* [AIM OF THE TASK]
Find every line in the records below that contains the word "regular", and copy each such line.
######
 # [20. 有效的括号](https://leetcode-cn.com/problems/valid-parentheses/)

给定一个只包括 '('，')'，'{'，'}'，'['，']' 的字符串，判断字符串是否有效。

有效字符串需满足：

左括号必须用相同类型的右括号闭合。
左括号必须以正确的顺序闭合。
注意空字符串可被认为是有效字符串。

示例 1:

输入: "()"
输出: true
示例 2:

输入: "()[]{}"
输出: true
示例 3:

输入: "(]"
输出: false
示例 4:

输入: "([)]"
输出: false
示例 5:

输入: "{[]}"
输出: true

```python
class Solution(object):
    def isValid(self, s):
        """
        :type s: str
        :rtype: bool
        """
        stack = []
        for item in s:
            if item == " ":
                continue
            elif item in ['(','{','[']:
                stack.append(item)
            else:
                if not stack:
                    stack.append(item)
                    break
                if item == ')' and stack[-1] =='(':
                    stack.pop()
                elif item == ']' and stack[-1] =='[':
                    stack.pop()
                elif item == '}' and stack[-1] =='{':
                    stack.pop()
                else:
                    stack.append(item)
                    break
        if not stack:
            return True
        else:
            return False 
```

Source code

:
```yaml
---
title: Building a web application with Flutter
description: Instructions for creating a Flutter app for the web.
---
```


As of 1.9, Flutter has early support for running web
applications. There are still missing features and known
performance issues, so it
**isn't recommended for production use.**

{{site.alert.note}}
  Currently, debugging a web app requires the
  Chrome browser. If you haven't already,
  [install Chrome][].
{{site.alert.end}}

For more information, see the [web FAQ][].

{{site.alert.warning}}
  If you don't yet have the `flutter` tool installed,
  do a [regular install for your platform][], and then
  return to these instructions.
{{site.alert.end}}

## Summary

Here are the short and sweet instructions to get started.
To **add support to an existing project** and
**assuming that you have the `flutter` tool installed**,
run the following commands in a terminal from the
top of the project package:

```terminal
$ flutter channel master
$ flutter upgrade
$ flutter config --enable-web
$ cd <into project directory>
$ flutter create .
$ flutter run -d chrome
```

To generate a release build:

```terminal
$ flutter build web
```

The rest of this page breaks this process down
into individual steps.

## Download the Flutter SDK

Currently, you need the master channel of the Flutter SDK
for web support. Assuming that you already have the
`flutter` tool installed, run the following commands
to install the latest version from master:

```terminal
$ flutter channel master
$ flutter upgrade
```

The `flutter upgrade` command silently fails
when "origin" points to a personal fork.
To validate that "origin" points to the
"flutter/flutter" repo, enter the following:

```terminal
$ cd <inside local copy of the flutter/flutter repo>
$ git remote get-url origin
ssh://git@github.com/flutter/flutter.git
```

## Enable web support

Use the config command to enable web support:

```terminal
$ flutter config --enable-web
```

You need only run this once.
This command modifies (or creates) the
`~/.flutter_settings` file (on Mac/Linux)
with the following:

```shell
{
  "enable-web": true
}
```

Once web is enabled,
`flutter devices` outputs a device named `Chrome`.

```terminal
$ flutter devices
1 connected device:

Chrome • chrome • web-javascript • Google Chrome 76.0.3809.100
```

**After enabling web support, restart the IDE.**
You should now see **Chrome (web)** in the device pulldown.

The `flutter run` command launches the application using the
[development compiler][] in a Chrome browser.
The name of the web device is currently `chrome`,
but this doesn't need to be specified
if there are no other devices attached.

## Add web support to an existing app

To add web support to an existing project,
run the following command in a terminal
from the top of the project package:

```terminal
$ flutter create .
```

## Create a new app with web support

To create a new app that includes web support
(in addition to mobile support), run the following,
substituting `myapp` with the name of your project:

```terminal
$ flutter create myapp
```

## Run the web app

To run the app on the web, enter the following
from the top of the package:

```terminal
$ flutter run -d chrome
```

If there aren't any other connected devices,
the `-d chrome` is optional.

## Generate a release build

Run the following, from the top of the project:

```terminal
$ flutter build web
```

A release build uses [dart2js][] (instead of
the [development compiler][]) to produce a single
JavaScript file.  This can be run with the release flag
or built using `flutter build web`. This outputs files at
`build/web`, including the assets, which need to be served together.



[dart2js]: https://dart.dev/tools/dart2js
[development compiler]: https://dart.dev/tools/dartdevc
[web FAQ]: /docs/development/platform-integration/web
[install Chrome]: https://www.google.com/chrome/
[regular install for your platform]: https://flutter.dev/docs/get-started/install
######
* [RESULT OF THIS TASK]
  do a [regular install for your platform][], and then
[regular install for your platform]: https://flutter.dev/docs/get-started/install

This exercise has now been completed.